• _STUDY MATERIAL_

-.-.-

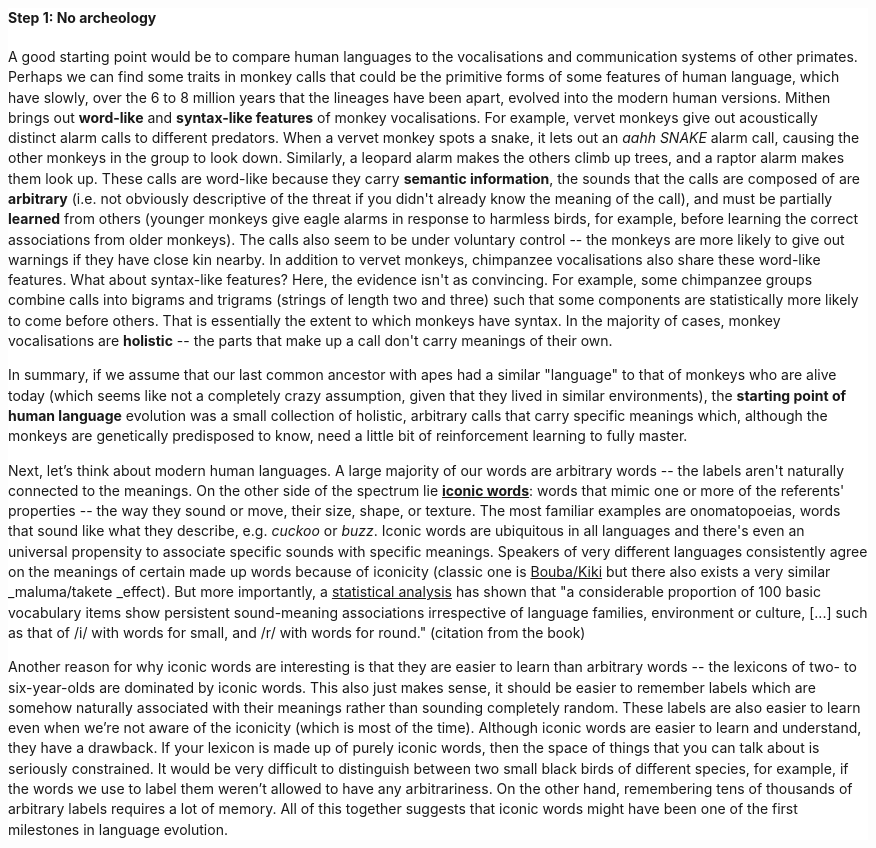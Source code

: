 
#### Step 1: No archeology

A good starting point would be to compare human languages to the vocalisations and communication systems of other primates. Perhaps we can find some traits in monkey calls that could be the primitive forms of some features of human language, which have slowly, over the 6 to 8 million years that the lineages have been apart, evolved into the modern human versions. Mithen brings out **word-like** and **syntax-like features** of monkey vocalisations. For example, vervet monkeys give out acoustically distinct alarm calls to different predators. When a vervet monkey spots a snake, it lets out an _*aahh SNAKE*_ alarm call, causing the other monkeys in the group to look down. Similarly, a leopard alarm makes the others climb up trees, and a raptor alarm makes them look up. These calls are word-like because they carry **semantic information**, the sounds that the calls are composed of are **arbitrary** (i.e. not obviously descriptive of the threat if you didn't already know the meaning of the call), and must be partially **learned** from others (younger monkeys give eagle alarms in response to harmless birds, for example, before learning the correct associations from older monkeys). The calls also seem to be under voluntary control -- the monkeys are more likely to give out warnings if they have close kin nearby. In addition to vervet monkeys, chimpanzee vocalisations also share these word-like features. What about syntax-like features? Here, the evidence isn't as convincing. For example, some chimpanzee groups combine calls into bigrams and trigrams (strings of length two and three) such that some components are statistically more likely to come before others. That is essentially the extent to which monkeys have syntax. In the majority of cases, monkey vocalisations are **holistic** -- the parts that make up a call don't carry meanings of their own.

In summary, if we assume that our last common ancestor with apes had a similar "language" to that of monkeys who are alive today (which seems like not a completely crazy assumption, given that they lived in similar environments), the **starting point of human language** evolution was a small collection of holistic, arbitrary calls that carry specific meanings which, although the monkeys are genetically predisposed to know, need a little bit of reinforcement learning to fully master.

Next, let’s think about modern human languages. A large majority of our words are arbitrary words -- the labels aren't naturally connected to the meanings. On the other side of the spectrum lie **[iconic words](https://en.wikipedia.org/wiki/Iconicity)**: words that mimic one or more of the referents' properties -- the way they sound or move, their size, shape, or texture. The most familiar examples are onomatopoeias, words that sound like what they describe, e.g. _cuckoo_ or _buzz_. Iconic words are ubiquitous in all languages and there's even an universal propensity to associate specific sounds with specific meanings. Speakers of very different languages consistently agree on the meanings of certain made up words because of iconicity (classic one is [Bouba/Kiki](https://en.wikipedia.org/wiki/Bouba/kiki_effect) but there also exists a very similar _maluma/takete _effect). But more importantly, a [statistical analysis](https://pubmed.ncbi.nlm.nih.gov/27621455/) has shown that "a considerable proportion of 100 basic vocabulary items show persistent sound-meaning associations irrespective of language families, environment or culture, [...] such as that of /i/ with words for small, and /r/ with words for round." (citation from the book)

Another reason for why iconic words are interesting is that they are easier to learn than arbitrary words -- the lexicons of two- to six-year-olds are dominated by iconic words. This also just makes sense, it should be easier to remember labels which are somehow naturally associated with their meanings rather than sounding completely random. These labels are also easier to learn even when we’re not aware of the iconicity (which is most of the time). Although iconic words are easier to learn and understand, they have a drawback. If your lexicon is made up of purely iconic words, then the space of things that you can talk about is seriously constrained. It would be very difficult to distinguish between two small black birds of different species, for example, if the words we use to label them weren’t allowed to have any arbitrariness. On the other hand, remembering tens of thousands of arbitrary labels requires a lot of memory. All of this together suggests that iconic words might have been one of the first milestones in language evolution.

-.-.-

• _INSTRUCTIONS TO FOLLOW_
Could you restate each record word for word, keeping the pictures out?

• _TASK RESPONSE_
Source code

: 
#### Step 1: No archeology

A good starting point would be to compare human languages to the vocalisations and communication systems of other primates. Perhaps we can find some traits in monkey calls that could be the primitive forms of some features of human language, which have slowly, over the 6 to 8 million years that the lineages have been apart, evolved into the modern human versions. Mithen brings out **word-like** and **syntax-like features** of monkey vocalisations. For example, vervet monkeys give out acoustically distinct alarm calls to different predators. When a vervet monkey spots a snake, it lets out an _*aahh SNAKE*_ alarm call, causing the other monkeys in the group to look down. Similarly, a leopard alarm makes the others climb up trees, and a raptor alarm makes them look up. These calls are word-like because they carry **semantic information**, the sounds that the calls are composed of are **arbitrary** (i.e. not obviously descriptive of the threat if you didn't already know the meaning of the call), and must be partially **learned** from others (younger monkeys give eagle alarms in response to harmless birds, for example, before learning the correct associations from older monkeys). The calls also seem to be under voluntary control -- the monkeys are more likely to give out warnings if they have close kin nearby. In addition to vervet monkeys, chimpanzee vocalisations also share these word-like features. What about syntax-like features? Here, the evidence isn't as convincing. For example, some chimpanzee groups combine calls into bigrams and trigrams (strings of length two and three) such that some components are statistically more likely to come before others. That is essentially the extent to which monkeys have syntax. In the majority of cases, monkey vocalisations are **holistic** -- the parts that make up a call don't carry meanings of their own.

In summary, if we assume that our last common ancestor with apes had a similar "language" to that of monkeys who are alive today (which seems like not a completely crazy assumption, given that they lived in similar environments), the **starting point of human language** evolution was a small collection of holistic, arbitrary calls that carry specific meanings which, although the monkeys are genetically predisposed to know, need a little bit of reinforcement learning to fully master.

Next, let’s think about modern human languages. A large majority of our words are arbitrary words -- the labels aren't naturally connected to the meanings. On the other side of the spectrum lie **[iconic words](https://en.wikipedia.org/wiki/Iconicity)**: words that mimic one or more of the referents' properties -- the way they sound or move, their size, shape, or texture. The most familiar examples are onomatopoeias, words that sound like what they describe, e.g. _cuckoo_ or _buzz_. Iconic words are ubiquitous in all languages and there's even an universal propensity to associate specific sounds with specific meanings. Speakers of very different languages consistently agree on the meanings of certain made up words because of iconicity (classic one is [Bouba/Kiki](https://en.wikipedia.org/wiki/Bouba/kiki_effect) but there also exists a very similar _maluma/takete _effect). But more importantly, a [statistical analysis](https://pubmed.ncbi.nlm.nih.gov/27621455/) has shown that "a considerable proportion of 100 basic vocabulary items show persistent sound-meaning associations irrespective of language families, environment or culture, [...] such as that of /i/ with words for small, and /r/ with words for round." (citation from the book)

Another reason for why iconic words are interesting is that they are easier to learn than arbitrary words -- the lexicons of two- to six-year-olds are dominated by iconic words. This also just makes sense, it should be easier to remember labels which are somehow naturally associated with their meanings rather than sounding completely random. These labels are also easier to learn even when we’re not aware of the iconicity (which is most of the time). Although iconic words are easier to learn and understand, they have a drawback. If your lexicon is made up of purely iconic words, then the space of things that you can talk about is seriously constrained. It would be very difficult to distinguish between two small black birds of different species, for example, if the words we use to label them weren’t allowed to have any arbitrariness. On the other hand, remembering tens of thousands of arbitrary labels requires a lot of memory. All of this together suggests that iconic words might have been one of the first milestones in language evolution.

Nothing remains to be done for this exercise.